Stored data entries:
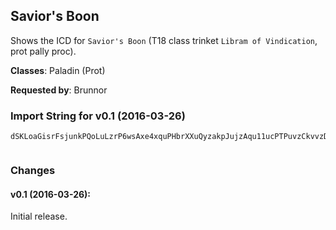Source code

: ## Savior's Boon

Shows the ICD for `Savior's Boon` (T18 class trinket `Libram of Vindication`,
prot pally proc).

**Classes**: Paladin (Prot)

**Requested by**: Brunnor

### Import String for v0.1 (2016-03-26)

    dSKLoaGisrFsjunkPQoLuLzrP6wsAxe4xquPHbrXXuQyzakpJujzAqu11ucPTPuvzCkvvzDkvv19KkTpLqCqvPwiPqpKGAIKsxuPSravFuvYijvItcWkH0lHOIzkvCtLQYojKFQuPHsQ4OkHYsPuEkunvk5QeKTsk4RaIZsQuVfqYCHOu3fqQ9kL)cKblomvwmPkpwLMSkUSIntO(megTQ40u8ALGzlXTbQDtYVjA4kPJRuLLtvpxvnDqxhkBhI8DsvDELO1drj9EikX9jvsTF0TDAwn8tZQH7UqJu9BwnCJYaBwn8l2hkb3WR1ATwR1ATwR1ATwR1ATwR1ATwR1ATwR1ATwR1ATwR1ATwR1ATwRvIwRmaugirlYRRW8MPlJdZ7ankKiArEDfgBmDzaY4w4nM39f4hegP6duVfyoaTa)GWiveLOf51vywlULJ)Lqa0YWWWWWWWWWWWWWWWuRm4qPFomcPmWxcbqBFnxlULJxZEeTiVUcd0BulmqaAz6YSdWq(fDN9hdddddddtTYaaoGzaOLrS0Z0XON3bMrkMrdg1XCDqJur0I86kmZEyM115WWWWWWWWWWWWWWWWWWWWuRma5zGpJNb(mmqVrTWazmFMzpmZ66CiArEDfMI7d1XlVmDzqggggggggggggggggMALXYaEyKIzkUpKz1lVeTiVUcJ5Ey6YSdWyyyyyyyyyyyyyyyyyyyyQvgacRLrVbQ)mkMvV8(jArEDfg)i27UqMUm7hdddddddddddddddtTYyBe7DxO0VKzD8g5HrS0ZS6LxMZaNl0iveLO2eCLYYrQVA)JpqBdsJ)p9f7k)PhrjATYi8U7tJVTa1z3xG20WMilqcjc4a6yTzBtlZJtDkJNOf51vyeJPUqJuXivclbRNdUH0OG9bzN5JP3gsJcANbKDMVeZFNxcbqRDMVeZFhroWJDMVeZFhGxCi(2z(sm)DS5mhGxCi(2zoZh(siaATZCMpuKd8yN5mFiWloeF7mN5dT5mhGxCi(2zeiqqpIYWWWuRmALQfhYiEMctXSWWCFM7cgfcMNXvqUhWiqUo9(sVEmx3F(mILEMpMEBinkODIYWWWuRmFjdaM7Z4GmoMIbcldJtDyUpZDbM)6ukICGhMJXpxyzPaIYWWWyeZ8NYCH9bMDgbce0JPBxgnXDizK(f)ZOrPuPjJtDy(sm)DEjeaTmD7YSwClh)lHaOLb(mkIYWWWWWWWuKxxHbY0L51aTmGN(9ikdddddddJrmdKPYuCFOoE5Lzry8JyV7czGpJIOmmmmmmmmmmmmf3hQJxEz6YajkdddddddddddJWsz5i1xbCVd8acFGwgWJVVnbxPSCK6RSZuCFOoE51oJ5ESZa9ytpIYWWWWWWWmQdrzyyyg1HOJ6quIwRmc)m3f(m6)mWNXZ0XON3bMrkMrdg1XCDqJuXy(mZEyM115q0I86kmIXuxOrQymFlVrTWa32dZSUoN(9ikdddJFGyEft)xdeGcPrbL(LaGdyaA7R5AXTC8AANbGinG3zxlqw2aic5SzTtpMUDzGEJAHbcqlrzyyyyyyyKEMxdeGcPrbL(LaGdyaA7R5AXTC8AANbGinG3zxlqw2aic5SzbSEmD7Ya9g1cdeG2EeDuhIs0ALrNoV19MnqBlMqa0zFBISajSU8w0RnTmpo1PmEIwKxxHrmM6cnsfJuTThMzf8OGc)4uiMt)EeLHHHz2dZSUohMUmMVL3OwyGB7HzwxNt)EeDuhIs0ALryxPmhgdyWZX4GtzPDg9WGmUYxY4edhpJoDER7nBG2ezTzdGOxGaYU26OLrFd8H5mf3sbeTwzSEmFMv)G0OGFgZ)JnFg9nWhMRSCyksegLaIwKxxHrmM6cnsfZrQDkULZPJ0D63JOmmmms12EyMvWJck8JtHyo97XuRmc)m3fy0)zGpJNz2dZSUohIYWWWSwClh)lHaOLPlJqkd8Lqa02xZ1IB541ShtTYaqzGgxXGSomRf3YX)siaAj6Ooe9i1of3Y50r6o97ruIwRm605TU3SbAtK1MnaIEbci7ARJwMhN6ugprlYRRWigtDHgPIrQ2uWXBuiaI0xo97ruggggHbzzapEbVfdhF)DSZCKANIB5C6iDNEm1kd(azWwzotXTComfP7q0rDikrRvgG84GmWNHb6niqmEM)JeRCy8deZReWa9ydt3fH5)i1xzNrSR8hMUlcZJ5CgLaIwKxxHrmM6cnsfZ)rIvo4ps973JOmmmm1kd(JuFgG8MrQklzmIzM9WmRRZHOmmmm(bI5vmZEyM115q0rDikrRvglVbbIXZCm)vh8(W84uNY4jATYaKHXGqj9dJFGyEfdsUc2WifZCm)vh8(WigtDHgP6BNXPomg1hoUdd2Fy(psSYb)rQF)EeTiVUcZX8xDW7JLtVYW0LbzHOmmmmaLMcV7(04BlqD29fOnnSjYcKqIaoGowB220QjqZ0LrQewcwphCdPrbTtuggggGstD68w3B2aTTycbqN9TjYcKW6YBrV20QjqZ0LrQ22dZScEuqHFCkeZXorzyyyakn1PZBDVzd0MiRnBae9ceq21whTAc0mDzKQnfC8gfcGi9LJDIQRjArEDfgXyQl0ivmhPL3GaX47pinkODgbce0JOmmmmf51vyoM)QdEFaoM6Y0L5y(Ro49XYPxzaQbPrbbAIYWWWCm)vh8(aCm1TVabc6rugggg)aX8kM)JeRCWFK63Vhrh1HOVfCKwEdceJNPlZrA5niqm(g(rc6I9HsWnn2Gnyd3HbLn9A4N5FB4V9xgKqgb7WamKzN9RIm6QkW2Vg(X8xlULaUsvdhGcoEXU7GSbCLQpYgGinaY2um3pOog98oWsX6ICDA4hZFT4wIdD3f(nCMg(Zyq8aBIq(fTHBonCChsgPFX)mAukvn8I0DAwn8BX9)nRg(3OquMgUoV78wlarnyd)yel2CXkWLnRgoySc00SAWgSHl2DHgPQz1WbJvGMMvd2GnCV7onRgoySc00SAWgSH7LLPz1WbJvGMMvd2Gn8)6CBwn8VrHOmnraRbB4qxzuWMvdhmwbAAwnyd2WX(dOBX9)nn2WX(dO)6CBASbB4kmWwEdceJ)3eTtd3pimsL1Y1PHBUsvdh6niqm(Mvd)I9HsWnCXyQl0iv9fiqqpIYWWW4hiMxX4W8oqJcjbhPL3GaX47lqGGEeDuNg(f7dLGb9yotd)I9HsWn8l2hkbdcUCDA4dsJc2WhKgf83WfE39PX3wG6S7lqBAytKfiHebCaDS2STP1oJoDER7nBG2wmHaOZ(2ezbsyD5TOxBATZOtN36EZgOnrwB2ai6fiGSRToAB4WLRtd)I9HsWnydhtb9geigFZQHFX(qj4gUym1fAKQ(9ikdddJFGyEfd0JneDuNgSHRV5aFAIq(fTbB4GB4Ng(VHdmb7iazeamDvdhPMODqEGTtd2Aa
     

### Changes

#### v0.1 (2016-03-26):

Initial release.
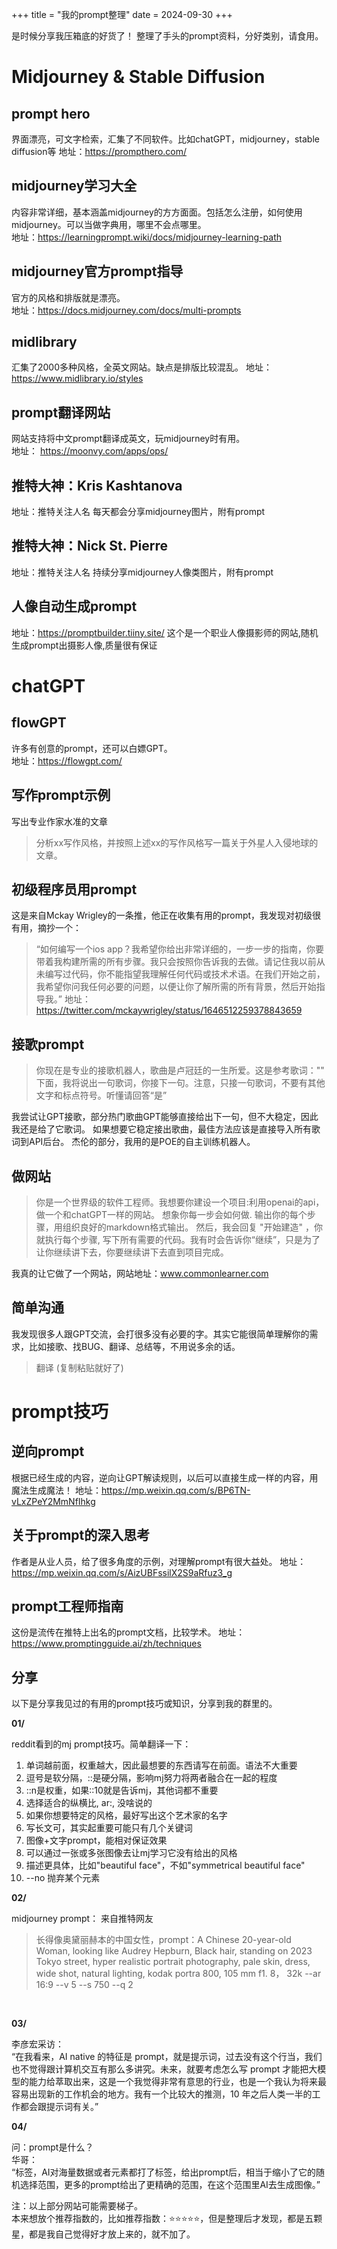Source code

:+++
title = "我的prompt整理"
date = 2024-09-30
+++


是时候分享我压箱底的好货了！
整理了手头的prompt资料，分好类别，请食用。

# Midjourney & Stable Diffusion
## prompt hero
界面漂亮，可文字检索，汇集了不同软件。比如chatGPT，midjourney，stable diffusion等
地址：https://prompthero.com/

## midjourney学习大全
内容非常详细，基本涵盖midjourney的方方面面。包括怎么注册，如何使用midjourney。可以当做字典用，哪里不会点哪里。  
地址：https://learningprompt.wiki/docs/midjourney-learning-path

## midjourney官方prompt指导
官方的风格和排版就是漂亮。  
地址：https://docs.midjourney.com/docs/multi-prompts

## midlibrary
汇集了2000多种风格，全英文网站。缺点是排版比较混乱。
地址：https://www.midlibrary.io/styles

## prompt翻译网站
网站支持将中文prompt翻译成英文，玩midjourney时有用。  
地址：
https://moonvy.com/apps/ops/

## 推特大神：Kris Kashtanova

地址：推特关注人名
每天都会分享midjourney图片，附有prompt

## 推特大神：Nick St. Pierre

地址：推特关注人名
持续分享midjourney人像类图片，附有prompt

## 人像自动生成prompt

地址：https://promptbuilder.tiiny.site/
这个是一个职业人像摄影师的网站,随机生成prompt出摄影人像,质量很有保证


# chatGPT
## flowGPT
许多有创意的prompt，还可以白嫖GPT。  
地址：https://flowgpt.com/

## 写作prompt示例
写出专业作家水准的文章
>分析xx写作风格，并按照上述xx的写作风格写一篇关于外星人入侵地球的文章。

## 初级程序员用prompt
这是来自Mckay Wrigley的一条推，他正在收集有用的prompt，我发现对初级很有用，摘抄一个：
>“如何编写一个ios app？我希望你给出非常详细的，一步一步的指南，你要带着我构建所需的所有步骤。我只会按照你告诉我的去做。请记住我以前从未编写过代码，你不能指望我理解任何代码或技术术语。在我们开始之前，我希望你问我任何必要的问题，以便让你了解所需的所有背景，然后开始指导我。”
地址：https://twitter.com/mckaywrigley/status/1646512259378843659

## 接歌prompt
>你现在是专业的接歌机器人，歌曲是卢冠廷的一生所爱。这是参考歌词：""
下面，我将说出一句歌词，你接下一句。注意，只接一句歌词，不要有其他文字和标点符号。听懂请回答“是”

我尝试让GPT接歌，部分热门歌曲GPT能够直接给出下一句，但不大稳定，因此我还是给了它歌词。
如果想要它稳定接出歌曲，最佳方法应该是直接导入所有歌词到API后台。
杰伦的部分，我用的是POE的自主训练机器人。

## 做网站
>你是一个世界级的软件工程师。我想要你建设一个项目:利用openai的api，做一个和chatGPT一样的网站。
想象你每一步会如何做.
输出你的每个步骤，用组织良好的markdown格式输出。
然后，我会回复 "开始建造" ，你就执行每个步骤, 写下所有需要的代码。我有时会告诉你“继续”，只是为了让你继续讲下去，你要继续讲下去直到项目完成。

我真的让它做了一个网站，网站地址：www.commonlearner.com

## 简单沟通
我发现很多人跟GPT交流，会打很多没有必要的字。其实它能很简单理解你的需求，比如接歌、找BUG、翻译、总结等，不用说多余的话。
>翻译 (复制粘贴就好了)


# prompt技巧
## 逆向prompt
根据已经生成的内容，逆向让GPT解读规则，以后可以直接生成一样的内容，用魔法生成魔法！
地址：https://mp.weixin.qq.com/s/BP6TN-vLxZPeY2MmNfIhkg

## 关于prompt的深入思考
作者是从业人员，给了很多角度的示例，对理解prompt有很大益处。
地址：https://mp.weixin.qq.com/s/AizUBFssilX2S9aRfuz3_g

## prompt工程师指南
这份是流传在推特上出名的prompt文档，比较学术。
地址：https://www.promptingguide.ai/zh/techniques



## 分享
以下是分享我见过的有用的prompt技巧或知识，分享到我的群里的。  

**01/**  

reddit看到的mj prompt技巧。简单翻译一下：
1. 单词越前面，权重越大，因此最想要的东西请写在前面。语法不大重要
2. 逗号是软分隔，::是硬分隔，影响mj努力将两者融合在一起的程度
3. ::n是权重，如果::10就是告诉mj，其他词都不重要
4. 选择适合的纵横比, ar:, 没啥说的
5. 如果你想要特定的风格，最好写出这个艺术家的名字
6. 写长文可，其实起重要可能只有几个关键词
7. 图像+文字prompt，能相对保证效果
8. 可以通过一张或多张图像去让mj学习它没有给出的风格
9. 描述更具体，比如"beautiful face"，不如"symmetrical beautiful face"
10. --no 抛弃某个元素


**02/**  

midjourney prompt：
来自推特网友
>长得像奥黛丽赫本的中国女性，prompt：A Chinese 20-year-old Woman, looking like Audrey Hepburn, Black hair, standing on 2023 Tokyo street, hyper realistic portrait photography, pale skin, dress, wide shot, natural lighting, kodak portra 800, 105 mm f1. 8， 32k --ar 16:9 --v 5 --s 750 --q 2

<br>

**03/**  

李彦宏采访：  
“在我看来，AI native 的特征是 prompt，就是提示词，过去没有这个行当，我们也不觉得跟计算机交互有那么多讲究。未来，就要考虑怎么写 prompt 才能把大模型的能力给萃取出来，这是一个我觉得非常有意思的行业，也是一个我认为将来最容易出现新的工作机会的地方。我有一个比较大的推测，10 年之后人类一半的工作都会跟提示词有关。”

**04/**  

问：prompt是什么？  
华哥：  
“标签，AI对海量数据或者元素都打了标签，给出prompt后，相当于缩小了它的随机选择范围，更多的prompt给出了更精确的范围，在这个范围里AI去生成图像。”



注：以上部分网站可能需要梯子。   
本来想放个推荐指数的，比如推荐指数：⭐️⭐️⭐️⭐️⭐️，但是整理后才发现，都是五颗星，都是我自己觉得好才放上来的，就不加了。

__DIRECTIONS FOR THIS TASK__. Once the line with "## midjourney官方prompt指导" is found in the records above, print exactly that line and every line after it through the line with "这个是一个职业人像摄影师的网站,随机生成prompt出摄影人像,质量很有保证".

__REPLY__.
## midjourney官方prompt指导
官方的风格和排版就是漂亮。  
地址：https://docs.midjourney.com/docs/multi-prompts

## midlibrary
汇集了2000多种风格，全英文网站。缺点是排版比较混乱。
地址：https://www.midlibrary.io/styles

## prompt翻译网站
网站支持将中文prompt翻译成英文，玩midjourney时有用。  
地址：
https://moonvy.com/apps/ops/

## 推特大神：Kris Kashtanova

地址：推特关注人名
每天都会分享midjourney图片，附有prompt

## 推特大神：Nick St. Pierre

地址：推特关注人名
持续分享midjourney人像类图片，附有prompt

## 人像自动生成prompt

地址：https://promptbuilder.tiiny.site/
这个是一个职业人像摄影师的网站,随机生成prompt出摄影人像,质量很有保证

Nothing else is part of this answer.